Allen wrote:You have my deep sympathies. Hang in there and remain hopeful. I had a 1 cm liver met, which was diagnosed immediately after colon cx diagnosis. After 6 FOLFOX treatments, the liver met was completely obliterated! The surgeon could not find it at surgery (open procedure) so he removed the entire lobe where it had been. Even the pathologist could find no evidence of the tumor. I don't know about the implantable pump, I had the standard 48 hr pump regimine. I'm hopeful that you'll have the same sort of outcome!
I've since completed 6 more FOLFOX treatments and I'll soon be entering the watchful waiting / scanning / periodic anxiety phase. Best of luck to you.
teacher2017 wrote:Allen wrote:You have my deep sympathies. Hang in there and remain hopeful. I had a 1 cm liver met, which was diagnosed immediately after colon cx diagnosis. After 6 FOLFOX treatments, the liver met was completely obliterated! The surgeon could not find it at surgery (open procedure) so he removed the entire lobe where it had been. Even the pathologist could find no evidence of the tumor. I don't know about the implantable pump, I had the standard 48 hr pump regimine. I'm hopeful that you'll have the same sort of outcome!
I've since completed 6 more FOLFOX treatments and I'll soon be entering the watchful waiting / scanning / periodic anxiety phase. Best of luck to you.
Thank you! I hope this is a bad memory very quickly. I don’t understand why it’s there- I just had chemo finish in April and my blood work, liver enzymes and cea have been normal all year. I need this out.
Cmac1275 wrote:teacher2017 wrote:Allen wrote:You have my deep sympathies. Hang in there and remain hopeful. I had a 1 cm liver met, which was diagnosed immediately after colon cx diagnosis. After 6 FOLFOX treatments, the liver met was completely obliterated! The surgeon could not find it at surgery (open procedure) so he removed the entire lobe where it had been. Even the pathologist could find no evidence of the tumor. I don't know about the implantable pump, I had the standard 48 hr pump regimine. I'm hopeful that you'll have the same sort of outcome!
I've since completed 6 more FOLFOX treatments and I'll soon be entering the watchful waiting / scanning / periodic anxiety phase. Best of luck to you.
Thank you! I hope this is a bad memory very quickly. I don’t understand why it’s there- I just had chemo finish in April and my blood work, liver enzymes and cea have been normal all year. I need this out.
Hi Teacher. Definitely sending love and prayers your way.
I just recently underwent a liver resection of my right lobe and 10% of my left lobe on July 2nd.

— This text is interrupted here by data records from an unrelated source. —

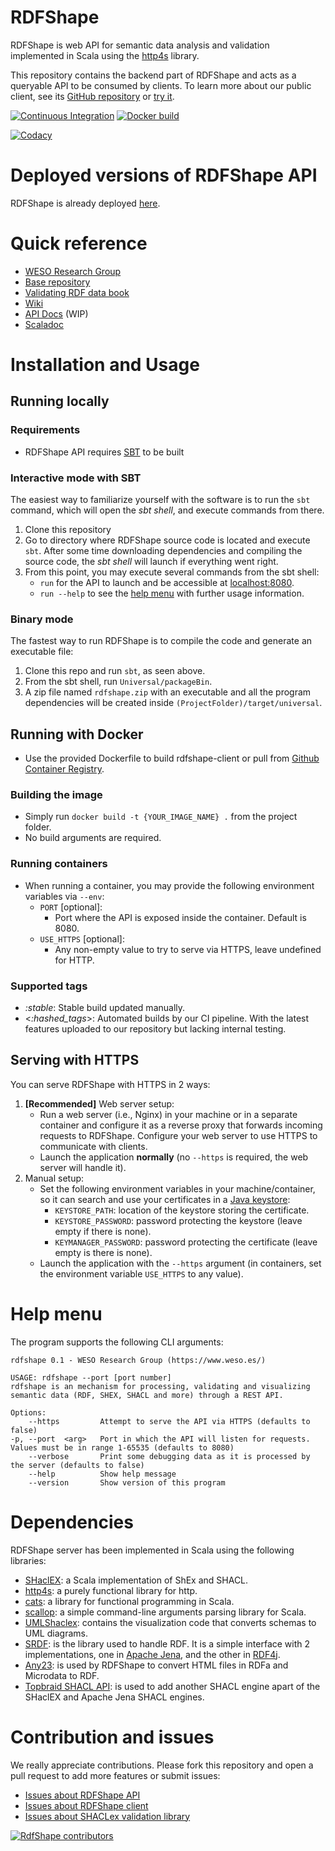 # RDFShape

RDFShape is web API for semantic data analysis and validation implemented in Scala using
the [http4s](https://http4s.org/) library.

This repository contains the backend part of RDFShape and acts as a queryable API to be consumed by clients. To learn
more about our public client, see its [GitHub repository](https://github.com/weso/rdfshape-client)
or [try it](https://rdfshape.weso.es).

[![Continuous Integration](https://github.com/weso/rdfshape-api/actions/workflows/ci.yml/badge.svg)](https://github.com/weso/rdfshape-api/actions/workflows/ci.yml)
[![Docker build](https://github.com/weso/rdfshape-api/actions/workflows/publish_docker.yml/badge.svg)](https://github.com/weso/rdfshape-api/actions/workflows/publish_docker.yml)

[![Codacy](https://api.codacy.com/project/badge/Grade/2ad10ec42b6a4bb389aeb114fe192f21)](https://www.codacy.com/gh/weso/rdfshape-api?utm_source=github.com&amp;utm_medium=referral&amp;utm_content=weso/rdfshape&amp;utm_campaign=Badge_Grade)

# Deployed versions of RDFShape API

RDFShape is already deployed [here](https://api.rdfshape.weso.es/api).

# Quick reference

- [WESO Research Group](https://weso.es)
- [Base repository](https://github.com/weso/rdfshape)
- [Validating RDF data book](http://book.validatingrdf.com)
- [Wiki](https://github.com/weso/rdfshape/wiki)
- [API Docs](https://app.swaggerhub.com/apis/weso/RDFShape/) (WIP)
- [Scaladoc](https://www.weso.es/rdfshape-api/)

# Installation and Usage

## Running locally

### Requirements

* RDFShape API requires [SBT](https://www.scala-sbt.org/) to be built

### Interactive mode with SBT

The easiest way to familiarize yourself with the software is to run the `sbt` command, which will open the _sbt shell_,
and execute commands from there.

1. Clone this repository
2. Go to directory where RDFShape source code is located and execute `sbt`. After some time downloading dependencies and
   compiling the source code, the _sbt shell_ will launch if everything went right.
3. From this point, you may execute several commands from the sbt shell:
    - `run` for the API to launch and be accessible at [localhost:8080](http://localhost:8080).
    - `run --help` to see the [help menu](https://github.com/ulitol97/rdfshape-api#help-menu) with further usage
      information.

### Binary mode

The fastest way to run RDFShape is to compile the code and generate an executable file:

1. Clone this repo and run `sbt`, as seen above.
2. From the sbt shell, run `Universal/packageBin`.
3. A zip file named `rdfshape.zip` with an executable and all the program dependencies will be created
   inside `(ProjectFolder)/target/universal`.

## Running with Docker

* Use the provided Dockerfile to build rdfshape-client or pull
  from [Github Container Registry](https://github.com/orgs/weso/packages/container/package/rdfshape-client).

### Building the image

* Simply run `docker build -t {YOUR_IMAGE_NAME} .` from the project folder.
* No build arguments are required.

### Running containers

* When running a container, you may provide the following environment variables via `--env`:
    - `PORT` [optional]:
        - Port where the API is exposed inside the container. Default is 8080.
    - `USE_HTTPS` [optional]:
        - Any non-empty value to try to serve via HTTPS, leave undefined for HTTP.

### Supported tags

- _:stable_: Stable build updated manually.
- <_:hashed_tags_>: Automated builds by our CI pipeline. With the latest features uploaded to our repository but lacking
  internal testing.

## Serving with HTTPS

You can serve RDFShape with HTTPS in 2 ways:

1. **[Recommended]** Web server setup:
    - Run a web server (i.e., Nginx) in your machine or in a separate container and configure it as a reverse proxy that
      forwards incoming requests to RDFShape. Configure your web server to use HTTPS to communicate with clients.
    - Launch the application **normally** (no `--https` is required, the web server will handle it).
2. Manual setup:
    - Set the following environment variables in your machine/container, so it can search and use your certificates in
      a [Java keystore](https://docs.oracle.com/javase/8/docs/api/java/security/KeyStore.html):
        - `KEYSTORE_PATH`: location of the keystore storing the certificate.
        - `KEYSTORE_PASSWORD`: password protecting the keystore (leave empty if there is none).
        - `KEYMANAGER_PASSWORD`: password protecting the certificate (leave empty is there is none).
    - Launch the application with the `--https` argument (in containers, set the environment variable `USE_HTTPS` to any
      value).

# Help menu

The program supports the following CLI arguments:

```
rdfshape 0.1 - WESO Research Group (https://www.weso.es/)

USAGE: rdfshape --port [port number]
rdfshape is an mechanism for processing, validating and visualizing semantic data (RDF, SHEX, SHACL and more) through a REST API.

Options:
    --https         Attempt to serve the API via HTTPS (defaults to false)
-p, --port  <arg>   Port in which the API will listen for requests. Values must be in range 1-65535 (defaults to 8080)
    --verbose       Print some debugging data as it is processed by the server (defaults to false)
    --help          Show help message
    --version       Show version of this program
```

# Dependencies

RDFShape server has been implemented in Scala using the following libraries:

* [SHaclEX](https://github.com/labra/shaclex): a Scala implementation of ShEx and SHACL.
* [http4s](https://http4s.org/): a purely functional library for http.
* [cats](https://typelevel.org/cats/): a library for functional programming in Scala.
* [scallop](https://github.com/scallop/scallop): a simple command-line arguments parsing library for Scala.
* [UMLShaclex](https://github.com/labra/shaclex): contains the visualization code that converts schemas to UML diagrams.
* [SRDF](http://www.weso.es/srdf/): is the library used to handle RDF. It is a simple interface with 2 implementations,
  one in [Apache Jena](https://jena.apache.org/), and the other in [RDF4j](https://rdf4j.org/).
* [Any23](https://any23.apache.org/): is used by RDFShape to convert HTML files in RDFa and Microdata to RDF.
* [Topbraid SHACL API](https://github.com/TopQuadrant/shacl): is used to add another SHACL engine apart of the SHaclEX
  and Apache Jena SHACL engines.

# Contribution and issues

We really appreciate contributions. Please fork this repository and open a pull request to add more features or submit
issues:

* [Issues about RDFShape API](https://github.com/weso/rdfshape-api/issues)
* [Issues about RDFShape client](https://github.com/weso/rdfshape-client/issues)
* [Issues about SHACLex validation library](https://github.com/labra/shaclex/issues)

<a href="https://github.com/weso/rdfshape/graphs/contributors">
  <img src="https://contributors-img.web.app/image?repo=weso/rdfshape"  alt="RdfShape contributors"/>
</a>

FOLFOX + Avastin worked really great. It made liver resection possible. Plus, my CEA markers went down from 60 to normal range in the 2s again.
Well, on August 9th I had a clear CT scan. A small leftover tumor was there but hadn't grown (the plan was always two surgeries to get everything). Then, on August 28th, I had an MRI. They found 5-6 "new" spots but only on "old" liver. Since the original MRI was denied by insurance company in June, we have no baseline to know if those were there. CT scan may have missed them. On September 4th, a PET scan showed spots lighting up on both lobes. They are all very small. And until my biopsy on 9/17/2018, we won't know for sure if it's cancer — or hopefully something else (scar tissue, inflammation from healing, etc.).
Well, I share this with you because for the first time, I've been emotionally rattled. Everything was going swimmingly. But, through research, a great medical team and support groups like this one...I've come to realize this is just part of the new normal. At least for some of us. Cancer, I know realize, will behave and do things we may never understand. But my outlook is still very positive despite the many tentacles cancer uses to impact us.
Yours is too. They caught it early. And that's a really good thing.
As such, I've stopped asking "why." I'm now focused on "what." What else can I do to beat the disease, or at least make life extremely difficult for it to thrive in my body? Diet, exercise, surgery, supplements as adjunct therapy. You name it. If it gets me to NEDville, I'm throwing the kitchen sink at it.
Stay positive. And most importantly, continue to be your own best advocate and stay proactive. You've got this!